I am having some problems in parsing the following data.

Code:

Tom
AGE:25
EDINBURGH

Dick
AGE:24
AMSTERDAM

Harry
AGE:23
BRUSSELS

I am writing a code to generate the following CSV file.

Code:

"AGE:25 EDINBURGH","AGE:24 AMSTERDAM","AGE:23 BRUSSELS"
I started writing the code but I am not able to determine how to get this data because of the following contraints...

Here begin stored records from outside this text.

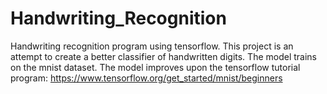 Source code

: # Handwriting_Recognition
Handwriting recognition program using tensorflow. This project is an attempt to create a better classifier of handwritten digits. The model trains on the mnist dataset.
The model improves upon the tensorflow tutorial program: https://www.tensorflow.org/get_started/mnist/beginners
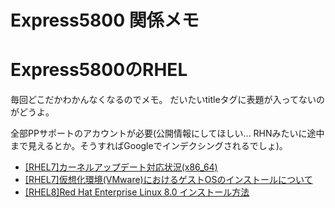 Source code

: # Express5800 関係メモ

# Express5800のRHEL

毎回どこだかわかんなくなるのでメモ。
だいたいtitleタグに表題が入ってないのがどうよ。

全部PPサポートのアカウントが必要(公開情報にしてほしい... RHNみたいに途中まで見えるとか。そうすればGoogleでインデクシングされるでしょ)。

- [[RHEL7]カーネルアップデート対応状況(x86_64)](https://www.support.nec.co.jp/View.aspx?NoClear=on&id=9010103842)
- [[RHEL7]仮想化環境(VMware)におけるゲストOSのインストールについて](https://www.support.nec.co.jp/View.aspx?id=3140102828)
- [[RHEL8]Red Hat Enterprise Linux 8.0 インストール方法](https://www.support.nec.co.jp/View.aspx?NoClear=on&id=3140107144) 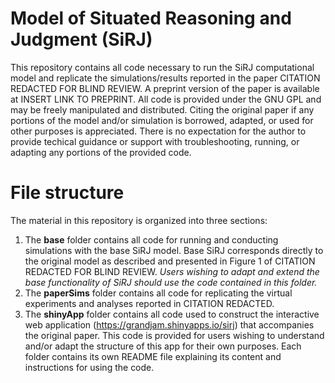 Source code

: # Model of Situated Reasoning and Judgment (SiRJ)
This repository contains all code necessary to run the SiRJ computational model and replicate the simulations/results reported in the paper CITATION REDACTED FOR BLIND REVIEW. A preprint version of the paper is available at INSERT LINK TO PREPRINT. All code is provided under the GNU GPL and may be freely manipulated and distributed. Citing the original paper if any portions of the model and/or simulation is borrowed, adapted, or used for other purposes is appreciated. There is no expectation for the author to provide techical guidance or support with troubleshooting, running, or adapting any portions of the provided code.

# File structure
The material in this repository is organized into three sections:
1. The **base** folder contains all code for running and conducting simulations with the base SiRJ model. Base SiRJ corresponds directly to the original model as described and presented in Figure 1 of CITATION REDACTED FOR BLIND REVIEW. *Users wishing to adapt and extend the base functionality of SiRJ should use the code contained in this folder.*
2. The **paperSims** folder contains all code for replicating the virtual experiments and analyses reported in CITATION REDACTED.
3. The **shinyApp** folder contains all code used to construct the interactive web application (https://grandjam.shinyapps.io/sirj) that accompanies the original paper. This code is provided for users wishing to understand and/or adapt the structure of this app for their own purposes.
Each folder contains its own README file explaining its content and instructions for using the code.
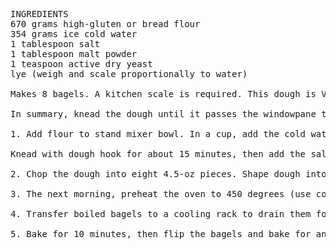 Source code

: <pre>
INGREDIENTS
670 grams high-gluten or bread flour
354 grams ice cold water
1 tablespoon salt
1 tablespoon malt powder
1 teaspoon active dry yeast
lye (weigh and scale proportionally to water)

Makes 8 bagels. A kitchen scale is required. This dough is VERY tough. If the stand mixer struggles, turn it off and let the dough relax for about 10 minutes, then try kneading again. 

In summary, knead the dough until it passes the windowpane test, shape the bagels and allow to retard overnight. Next morning, boil the bagels and bake them.

1. Add flour to stand mixer bowl. In a cup, add the cold water, malt powder and yeast and stir to combine. Start mixer on low speed and slowly add the water mixture to the flour.  
 
Knead with dough hook for about 15 minutes, then add the salt and allow it to evenly distribute. Then do the windowpane test to check whether the gluten has formed: take a golfball-sized chunk of dough and stretch it into a thin membrane. If you can see light shine through the membrane and the dough doesn't break when stretched, the dough has passed the windowpane test and is ready for the next step.

2. Chop the dough into eight 4.5-oz pieces. Shape dough into bagels and place on cookie sheet lined with parchment paper. Immediately cover with plastic wrap and transfer to refrigerator for overnight retardation. 

3. The next morning, preheat the oven to 450 degrees (use convection setting if you have it). Weigh a pot of water. WEARING PROTECTIVE GLASSES AND GLOVES, weigh the lye so that it accounts for 0.15% of the water - e.g. if you have 2200 grams of water, add 3 grams of lye into the water. ADD LYE TO POT OF WATER BEFORE BRINGING THE WATER TO A BOIL. Remove bagels from refrigerator and boil in water - 30 seconds on each side. 

4. Transfer boiled bagels to a cooling rack to drain them for a few minutes. Coat bagels with toppings of your choice. Transfer coated bagels to baking sheet lined with parchment paper. Transfer cookie sheet with bagels to hot oven.

5. Bake for 10 minutes, then flip the bagels and bake for another 5 minutes and check for brownness. Once the bagels have achieved a golden brown crust, you can remove them and let cool on cooling rack.

</pre>
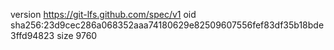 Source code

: version https://git-lfs.github.com/spec/v1
oid sha256:23d9cec286a068352aaa74180629e82509607556fef83df35b18bde3ffd94823
size 9760
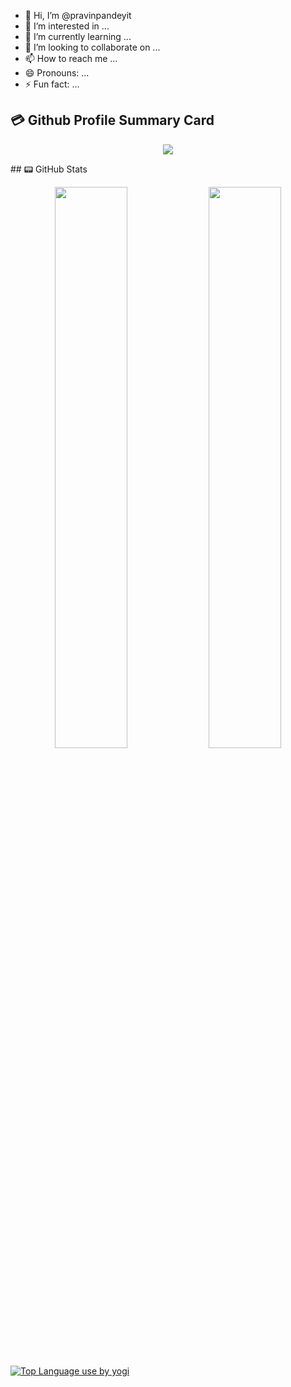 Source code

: - 👋 Hi, I’m @pravinpandeyit
- 👀 I’m interested in ...
- 🌱 I’m currently learning ...
- 💞️ I’m looking to collaborate on ...
- 📫 How to reach me ...
- 😄 Pronouns: ...
- ⚡ Fun fact: ...

<!---
pravinpandeyit/pravinpandeyit is a ✨ special ✨ repository because its `README.md` (this file) appears on your GitHub profile.
You can click the Preview link to take a look at your changes.
--->


## 💳 Github Profile Summary Card
<p align="center">
  <img src="https://github-profile-summary-cards.vercel.app/api/cards/profile-details?username=pravinpandeyit&theme=vue"/>
</p>
## 📟 GitHub Stats
<p align="center">
	<img width="48%" src="https://github-readme-stats.vercel.app/api?username=pravinpandeyit&show_icons=true&theme=vue" />
	<img width="48%" src="https://github-readme-streak-stats.herokuapp.com/?user=pravinpandeyit&theme=vue" />
</p>

[![Top Language use by yogi](https://github-readme-stats.vercel.app/api/top-langs/?username=pravinpandeyit)](https://github.com/anuraghazra/github-readme-stats)
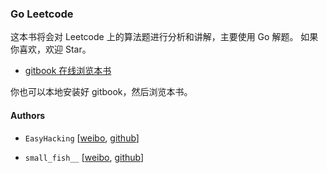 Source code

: ### Go Leetcode

这本书将会对 Leetcode 上的算法题进行分析和讲解，主要使用 Go 解题。
如果你喜欢，欢迎 Star。

- [gitbook 在线浏览本书](https://legacy.gitbook.com/book/csxuejin/leetcode/details)

你也可以本地安装好 gitbook，然后浏览本书。

#### Authors

* `EasyHacking`   [[weibo](https://weibo.com/1660913012/profile?topnav=1&wvr=6), [github](https://github.com/csxuejin)]

* `small_fish__` [[weibo](https://weibo.com/songjiayang1?refer_flag=1005055010_), [github](https://github.com/songjiayang)]
   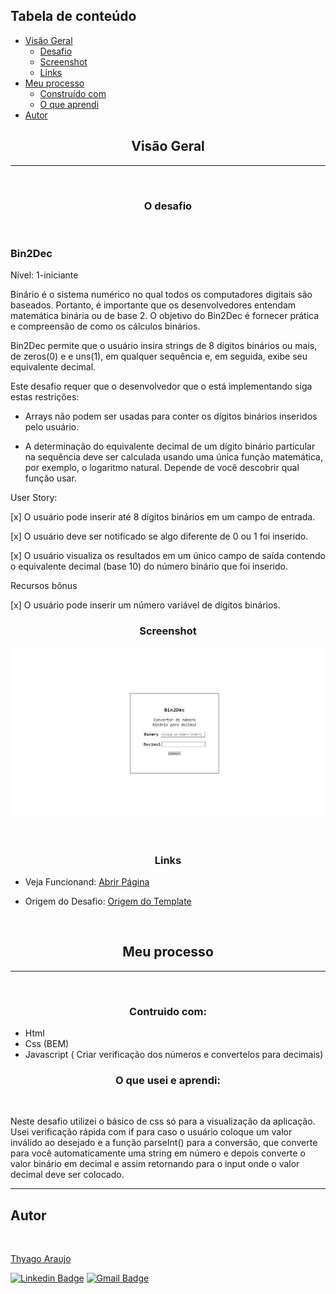 <h2> Tabela de conteúdo </h2>

-  [Visão Geral](#visão-geral)
   -  [Desafio](#desafio)
   -  [Screenshot](#screenshot)
   -  [Links](#links)
-  [Meu processo](#meu-processo)
   -  [Construído com](#build-with)
   -  [O que aprendi](#o-que-aprendi)
-  [Autor](#autor)

<h2 id="visão-geral" align="center"> Visão Geral </h2>

---

<br>
<h3 id="desafio" align="center">O desafio </h3>
<br>
<h3>Bin2Dec</h3>
<p>

Nível: 1-iniciante

Binário é o sistema numérico no qual todos os computadores digitais são baseados. Portanto, é importante que os desenvolvedores entendam matemática binária ou de base 2. O objetivo do Bin2Dec é fornecer prática e compreensão de como os cálculos binários.

Bin2Dec permite que o usuário insira strings de 8 dígitos binários ou mais, de zeros(0) e e uns(1), em qualquer sequência e, em seguida, exibe seu equivalente decimal.

Este desafio requer que o desenvolvedor que o está implementando siga estas restrições:

-  Arrays não podem ser usadas para conter os dígitos binários inseridos pelo usuário.

-  A determinação do equivalente decimal de um dígito binário particular na sequência deve ser calculada usando uma única função matemática, por exemplo, o logaritmo natural. Depende de você descobrir qual função usar.

User Story:

[x] O usuário pode inserir até 8 dígitos binários em um campo de entrada.

[x] O usuário deve ser notificado se algo diferente de 0 ou 1 foi inserido.

[x] O usuário visualiza os resultados em um único campo de saída contendo o equivalente decimal (base 10) do número binário que foi inserido.

Recursos bônus

[x] O usuário pode inserir um número variável de dígitos binários.

</p>

<h3 id="screenshot" align="center"> Screenshot </h3>
<div align="center">
<img src="./readme/web.PNG" max-width="750px">
</div>
<br>
<br>

<h3 id="links" align="center"> Links </h3>

-  Veja Funcionand: [Abrir Página](https://thyagoaraujom.github.io/Praticando-templates/iniciante/bin2Dec/index.html)

-  Origem do Desafio: [Origem do Template](https://github.com/florinpop17/app-ideas)

<br>

<h2 id="meu-processo" align="center"> Meu processo </h2>

---

<br>
<h3 id="build-with" align="center"> Contruido com: </h3>

-  Html
-  Css (BEM)
-  Javascript ( Criar verificação dos números e convertelos para decimais)

<h3 id="o-que-aprendi" align="center"> O que usei e aprendi: </h3>
<br>
<p>
Neste desafio utilizei o básico de css só para a visualização da aplicação. Usei verificação rápida com if para caso o usuário coloque um valor inválido ao desejado e a função parseInt() para a conversão, que converte para você automaticamente uma string em número e depois converte o valor binário em decimal e assim retornando para o input onde o valor decimal deve ser colocado.
</p>

---

<h2 id="autor">Autor</h2>

<a href="https://github.com/thyagoaraujom">
 <img style="border-radius: 50%;" src="https://avatars.githubusercontent.com/u/51569984" width="100px;" alt=""/>
</br>
<p> Thyago Araujo <p>
</a>

[![Linkedin Badge](https://img.shields.io/badge/-ThyagoAraujo-blue?style=flat-square&logo=Linkedin&logoColor=white&link=https://www.linkedin.com/in/thyago-araujo-m/)](https://www.linkedin.com/in/thyago-araujo-m/)
[![Gmail Badge](https://img.shields.io/badge/-thyagoaraujomotta@gmail.com-c14438?style=flat-square&logo=Gmail&logoColor=white&link=mailto:thyagoaraujomotta@gmail.com)](mailto:thyagoaraujomotta@gmail.com)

a) The data blocks can be in any order


Code -

Code:

function init_array()
{
        for (del in feed)
                delete feed[del];

        i=0;

        _Tom_ = 0;
        _Dick_ = 0;
        _Harry_ = 0;
}

BEGIN { i=0; }

{ record = $0; }

/^$/ { next; }

/Tom/ {
                print "Now reading :Tom:";
                init_array();
                _Tom_ = 1;
                next;
        }

/Dick/ {
                print "Now reading :Dick:";
                init_array();
                _Dick_ = 1;
                next;
        }

/Harry/ {
                print "Now reading :Harry:";
                init_array();
                _Harry_ = 1;
                next;
}

{

        print NR" : "record;
        feed[i]=record;
        i++;
}


function one()
{
        for (j in feed)
                ret=ret"\n"feed[j];

        return (sprintf("%s",ret));
}

if ( _Tom_ == 1)
Tom=one();
..... (But this doesn't seem right)


END { print Tom,",", Dick,",", Harry; };

Its incomplete, but I am looking for some help.

Kind regards,

indiancosmonaut

amani 02-24-2009 10:34 AM

Basically you need to read the original as a csv take the string in the 3x th line and concatenate it to the string in the 3x-1 th line and form a new csv with the new 3x-1 th lines. You seem to want col names only with 0 rows (is easy). Takes about 1 or 2 lines in R

or just delete the 3x th lines


All times are GMT -5. The time now is 12:48 PM.